Using Computer Vision for Counting Things

Project 2023-24


Project Title: Using Computer Vision for Counting Things


Professor: Subhransu Maji


Lab/Research Group: Computer Vision Lab

Subhransu Maji co-directs the computer vision lab where he and his team of students aim to make fundamental contributions towards building AI systems with rich visual reasoning capabilities. The research focuses on architectures for visual recognition tasks, as well as techniques to improve their robustness, efficiency, generalization and interpretability. The team also engages in interdisciplinary research. In collaboration with ecologists we aim to analyze bird migration from radar imagery; with astronomers to uncover scientific insights from images of galaxies; as well as domain experts to develop applications in graphics, health care, material design, and sustainability.

Project Description:

Using computer vision and statistical estimation to solve counting in large image collections. 

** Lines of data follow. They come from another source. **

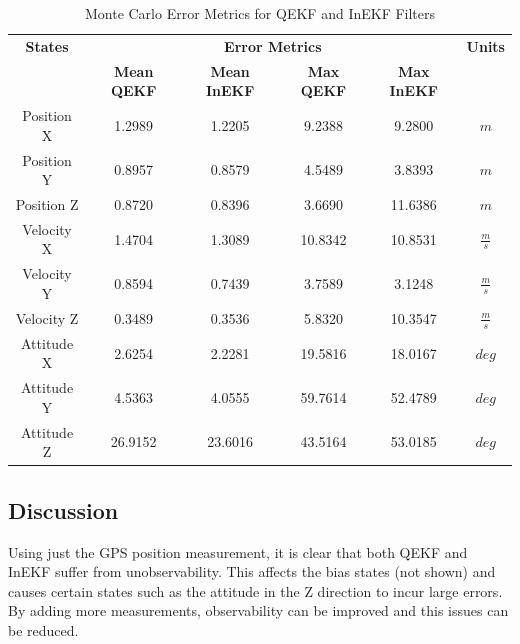 \begin{table}[H]
\centering
\begin{tabular}{|c|c|c|c|c|c|}
    \hline
    \textbf{States} & \multicolumn{4}{|c|}{\textbf{Error Metrics}} & \textbf{Units} \\
    \cline{2-5}
    & \textbf{Mean QEKF} & \textbf{Mean InEKF} & \textbf{Max QEKF} & \textbf{Max InEKF} & \\
    \hline
    Position X & 1.2989 & 1.2205 & 9.2388 & 9.2800 & $m$ \\
    Position Y & 0.8957 & 0.8579 & 4.5489 & 3.8393 & $m$ \\
    Position Z & 0.8720 & 0.8396 & 3.6690 & 11.6386 & $m$ \\
    \hline
    Velocity X & 1.4704 & 1.3089 & 10.8342 & 10.8531 & $\frac{m}{s}$ \\
    Velocity Y & 0.8594 & 0.7439 & 3.7589 & 3.1248 & $\frac{m}{s}$ \\
    Velocity Z & 0.3489 & 0.3536 & 5.8320 & 10.3547 & $\frac{m}{s}$ \\
    \hline
    Attitude X & 2.6254 & 2.2281 & 19.5816 & 18.0167 & $deg$ \\
    Attitude Y & 4.5363 & 4.0555 & 59.7614 & 52.4789 & $deg$ \\
    Attitude Z & 26.9152 & 23.6016 & 43.5164 & 53.0185 & $deg$ \\
    \hline
\end{tabular}
\caption{Monte Carlo Error Metrics for QEKF and InEKF Filters}
\label{tab: error metrics}
\end{table}



\subsection{Discussion}
Using just the GPS position measurement, it is clear that both QEKF and InEKF suffer from unobservability. This affects the bias states (not shown) and causes certain states such as the attitude in the Z direction to incur large errors. By adding more measurements, observability can be improved and this issues can be reduced.

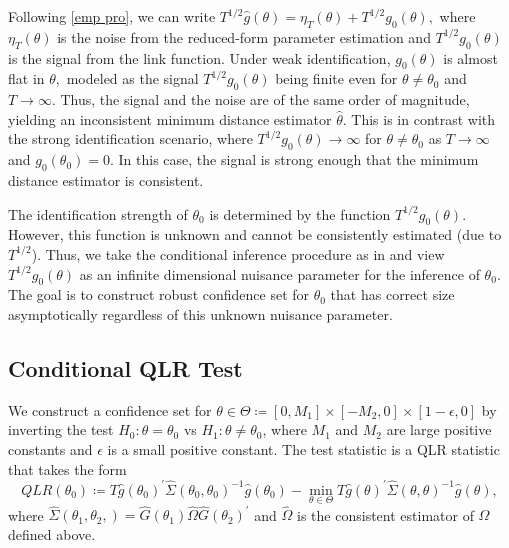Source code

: \documentclass[11pt, letterpaper, twoside]{article}
\begin{document}
Following \cref{emp pro}, we can write $T^{1/2}\widehat{g}(\theta )=\eta _{T}(\theta )+T^{1/2}g_{0}(\theta ),$ where $\eta _{T}(\theta )$ is the noise from the reduced-form parameter estimation and $T^{1/2}g_{0}(\theta )$ is the signal from the link function. Under weak identification, $ g_{0}(\theta )$ is almost flat in $\theta ,$ modeled as the signal $ T^{1/2}g_{0}(\theta )$ being finite even for $\theta \neq \theta _{0}$ and $T\rightarrow \infty .$ Thus, the signal and the noise are of the same order of magnitude, yielding an inconsistent minimum distance estimator $ \widehat{\theta }.$ This is in contrast with the strong identification scenario, where $T^{1/2}g_{0}(\theta )\rightarrow \infty $ for $\theta \neq \theta _{0}$ as $T\rightarrow \infty $ and $g_{0}(\theta _{0})=0.$ In this case, the signal is strong enough that the minimum distance estimator is consistent.

The identification strength of $\theta _{0}$ is determined by the function $ T^{1/2}g_{0}(\theta ).$ However, this function is unknown and cannot be consistently estimated (due to $T^{1/2}$). Thus, we take the conditional inference procedure as in \textcite{andrews2016conditional} and view $ T^{1/2}g_{0}(\theta )$ as an infinite dimensional nuisance parameter for the inference of $\theta _{0}$. The goal is to construct robust confidence set for $\theta _{0}$ that has correct size asymptotically regardless of this unknown nuisance parameter.

\subsection{Conditional QLR Test}\label{sec:conditional QLR}

We construct a confidence set for $\theta \in \Theta \coloneqq [0, M_1] \times [-M_2, 0] \times [1 - \epsilon, 0]$ by inverting the test $ H_{0}: \theta =\theta_{0}$ vs $H_{1}: \theta \neq \theta _{0}$, where $M_1$ and $M_2$ are large positive constants and $\epsilon$ is a small positive constant. The test statistic is a QLR statistic that takes the form
%
\begin{equation}
    QLR(\theta _{0}) \coloneqq T\widehat{g}(\theta _{0})^{\prime }\widehat{\Sigma} (\theta _{0},\theta _{0})^{-1}\widehat{g}(\theta _{0})-\underset{\theta \in \Theta }{\min }T\widehat{g}(\theta )^{\prime }\widehat{\Sigma } (\theta ,\theta )^{-1}\widehat{g}(\theta ),  
    \label{QLR stat}
\end{equation}
%
where $\widehat{\Sigma }(\theta _{1},\theta _{2},)=\widehat{G}(\theta _{1})\widehat{\Omega }\widehat{G}(\theta _{2})^{\prime }$ and $\widehat{ \Omega }$ is the consistent estimator of $\Omega $ defined above.
\end{document}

Counting in large image collections (e.g., how many cars passed a traffic sign, or how many animals live in a region) is challenging, and many modern applications use computer vision to detect and count objects in massive image collections. However, when the detection task is very difficult the counts may be inaccurate even with significant investments in training data and model development. The project will build on our ongoing work called DISCOUNT (Perez et al., arXiv 2023) on combining computer vision and human screening to obtain accurate counts. The students will learn about how computer vision can be used to classify images based on modern deep learning approaches, and evaluate statistical estimation approaches for estimating counts for some applications motivated by Ecology and other domains.